> **Your goal**: Could you reproduce the material below exactly, from the line containing "compartments. *Nature Aging*. 2025." through its last line, and leave out everything else?
··· Exercise materials
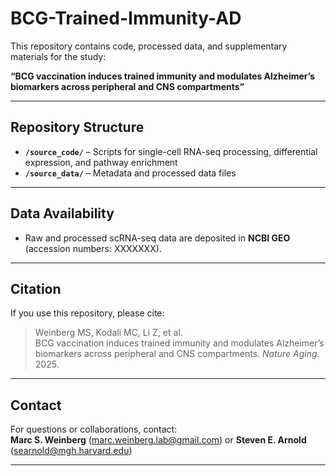 # BCG-Trained-Immunity-AD

This repository contains code, processed data, and supplementary materials for the study:

**“BCG vaccination induces trained immunity and modulates Alzheimer’s biomarkers across peripheral and CNS compartments”**  

---

## Repository Structure

- **`/source_code/`** – Scripts for single-cell RNA-seq processing, differential expression, and pathway enrichment  
- **`/source_data/`** – Metadata and processed data files 

---

## Data Availability

- Raw and processed scRNA-seq data are deposited in **NCBI GEO** (accession numbers: XXXXXXX).  

---

## Citation

If you use this repository, please cite:

> Weinberg MS, Kodali MC, Li Z, et al.  
> BCG vaccination induces trained immunity and modulates Alzheimer’s biomarkers across peripheral and CNS compartments. *Nature Aging*. 2025.

---

## Contact

For questions or collaborations, contact:  
**Marc S. Weinberg** (marc.weinberg.lab@gmail.com) or **Steven E. Arnold** (searnold@mgh.harvard.edu)  

---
······
> **Result for this exercise**:
> BCG vaccination induces trained immunity and modulates Alzheimer’s biomarkers across peripheral and CNS compartments. *Nature Aging*. 2025.

---

## Contact

For questions or collaborations, contact:  
**Marc S. Weinberg** (marc.weinberg.lab@gmail.com) or **Steven E. Arnold** (searnold@mgh.harvard.edu)  

---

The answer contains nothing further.